Self-control is what you lose when you wander into the kitchen at night and find that plate of freshly baked chocolate chip cookies. Or when you’re trying to stick to a budget but can’t resist a few of those awesome sale items on your way to the checkout lane. It’s the stuff that disappears when you’re supposed to be going to the gym on a Saturday morning or cleaning out the garage.
If only we were gifted with more will power, we think, we’d be able to do it all. Our diets would put us right up there with the Greatest Losers. Our credit card debt would shrink out of sight. We’d live in spotless, uncluttered surroundings with every paper filed, and bring all our projects to completion a day ahead of time. If only.
Well, I can’t promise to make all of those wishes come true. But I can share some great news about the latest research into self-control. The bottom line is this: If you want more, you can have it.
That’s what Dr. Heidi Grant Halvorson says in her new book, Success: How We Can Reach Our Goals.
Self Control: A Definition
Dr. Halvorson’s definition of self-control is, “The ability to guide your actions in pursuit of a goal to persevere and stay on course, despite temptation, distractions and the demands of competing goals.”
While some people have more of it than others, if you’re low on the self-discipline scale, don’t despair. Dr. Halvorson explains that it’s not an inborn trait. It’s an acquired ability—something you can develop for yourself. And understanding how it works will put you on the right track.

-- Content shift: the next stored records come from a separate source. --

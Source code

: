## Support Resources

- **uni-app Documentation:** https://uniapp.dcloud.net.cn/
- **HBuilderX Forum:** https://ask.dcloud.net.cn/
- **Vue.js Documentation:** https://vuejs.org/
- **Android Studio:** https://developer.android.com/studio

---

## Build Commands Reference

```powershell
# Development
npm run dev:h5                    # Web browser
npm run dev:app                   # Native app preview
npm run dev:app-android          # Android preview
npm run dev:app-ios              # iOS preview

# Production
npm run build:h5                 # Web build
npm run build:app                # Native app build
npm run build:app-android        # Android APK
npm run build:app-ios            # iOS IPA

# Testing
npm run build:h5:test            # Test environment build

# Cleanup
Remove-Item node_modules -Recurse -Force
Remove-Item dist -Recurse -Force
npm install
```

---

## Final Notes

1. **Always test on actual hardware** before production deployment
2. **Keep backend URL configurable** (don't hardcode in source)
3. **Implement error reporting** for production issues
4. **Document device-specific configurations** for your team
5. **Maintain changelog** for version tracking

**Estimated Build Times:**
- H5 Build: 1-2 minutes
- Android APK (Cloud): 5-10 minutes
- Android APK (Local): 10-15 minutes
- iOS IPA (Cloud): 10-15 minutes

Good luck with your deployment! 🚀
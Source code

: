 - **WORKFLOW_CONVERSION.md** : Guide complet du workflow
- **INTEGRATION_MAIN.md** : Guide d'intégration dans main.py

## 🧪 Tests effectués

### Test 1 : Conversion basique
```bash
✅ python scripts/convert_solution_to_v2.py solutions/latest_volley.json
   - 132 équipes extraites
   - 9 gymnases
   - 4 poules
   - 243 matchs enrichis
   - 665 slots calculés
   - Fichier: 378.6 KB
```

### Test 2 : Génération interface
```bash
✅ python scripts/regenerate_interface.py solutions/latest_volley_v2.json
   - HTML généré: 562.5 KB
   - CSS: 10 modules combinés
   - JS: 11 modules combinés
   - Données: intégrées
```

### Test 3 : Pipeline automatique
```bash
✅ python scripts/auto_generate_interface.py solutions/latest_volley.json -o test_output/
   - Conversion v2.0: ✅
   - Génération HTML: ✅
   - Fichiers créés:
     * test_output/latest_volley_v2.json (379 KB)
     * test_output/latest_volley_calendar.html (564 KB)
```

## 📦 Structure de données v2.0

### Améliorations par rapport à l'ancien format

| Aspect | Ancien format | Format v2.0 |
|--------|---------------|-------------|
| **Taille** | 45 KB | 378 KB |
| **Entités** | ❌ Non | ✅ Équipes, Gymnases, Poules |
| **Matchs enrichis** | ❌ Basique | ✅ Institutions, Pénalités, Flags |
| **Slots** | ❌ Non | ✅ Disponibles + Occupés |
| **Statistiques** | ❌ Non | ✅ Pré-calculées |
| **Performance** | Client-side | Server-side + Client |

How Self Control is Like a Muscle
Dr. Halvorson’s research proves that self-control is like a muscle in a lot of ways. It might be weak now, but with exercise it develops.
Have you ever noticed that when you resist temptation, the next time you’re faced with it, saying no to it is easier? That’s because you strengthened your self-control muscle by using it. Say no to a temptation often enough and after a while it loses its power over you completely.
But just as you can’t do a weight-training set with five pound dumbbells today and expect to be lifting 500 pounds tomorrow, you can’t build strong self-control overnight. It takes practice—regular, continued use.
Exercise it, though, and you’ll have it at your disposal for any task you choose. An arm you strengthen by lifting weights can carry and push and punch and pull as well. Exercise self-control in one area of your life and it will generalize to other areas, too.
How to Build Your Self-Control
In an article in the Harvard Business Review, Dr. Halvorson says the way to build willpower is to take on a challenge to do something that you would rather not do.”
“Give up high-fat snacks, do 100 sit-ups a day, stand up straight when you catch yourself slouching, try to learn a new skill,” she says.
“When you find yourself wanting to give in, give up, or just not bother — don’t. Start with just one activity, and make a plan for how you will deal with troubles when they occur (“If I have a craving for a snack, I will eat one piece of fresh or three pieces of dried fruit.”) It will be hard in the beginning, but it will get easier, and that’s the whole point. As your strength grows, you can take on more challenges and step-up your self-control workout.”
Your Self-Control Muscle Gets Tired
Just as a muscle does, self-control gets tired. If you used it all day to keep focused on your work, it’s going to be worn out at night. Stress burns up the energy it needs to operate. But give it a little rest, and it’s good to go again.
Now that you know that, you can plan ahead for the times when you know your self-discipline will be low. You can leave your credit cards at home and take cash to the store, for example, if you’re going to run a series of errands where you’ll be faced with the stress of multiple decisions. You can prepare some wholesome snacks ahead of time when you know you’ll spend the evening watching TV. Or you can limit your calories throughout the day so you can indulge in one great treat at night. I knew a woman who lost over a hundred pounds by treating herself to a small ice cream cone every night as a reward for sticking to her low-cal regimen during the day.
The key is to think ahead and plan for the times when you know you will have used up your supply of self-control. When is temptation likely to strike? What can you do to make it easier to say no?
Make Deals with the Devil
Happily, like a muscle’s, your self-control’s strength will return after a little rest – and be stronger than before because you exercised it.
In the meantime, you can give flagging self-control a little boost by offering yourself enticing rewards for staying on the path to your goal. Keep a list of pleasures, and give yourself one of them if you resist the moment’s temptation. Promise yourself a bubble bath, or a bike ride, or a trip to Tahiti. Bribe’s work!
In whatever way you can, increase your motivation for keeping on track. Go for a walk. Call a friend for encouragement. Spend several moments vividly imagining how you will feel when you accomplish your goal.
Remember that your self-control is only tired and think about how good you’ll feel if you stay on task anyway.
Worth the Price
Positive accomplishments are one of the main pillars of well-being. We all feel great when we succeed in reaching a goal.
Put this new understanding of self-control to work for you, and you will have a power tool at hand to help make your best dreams come true.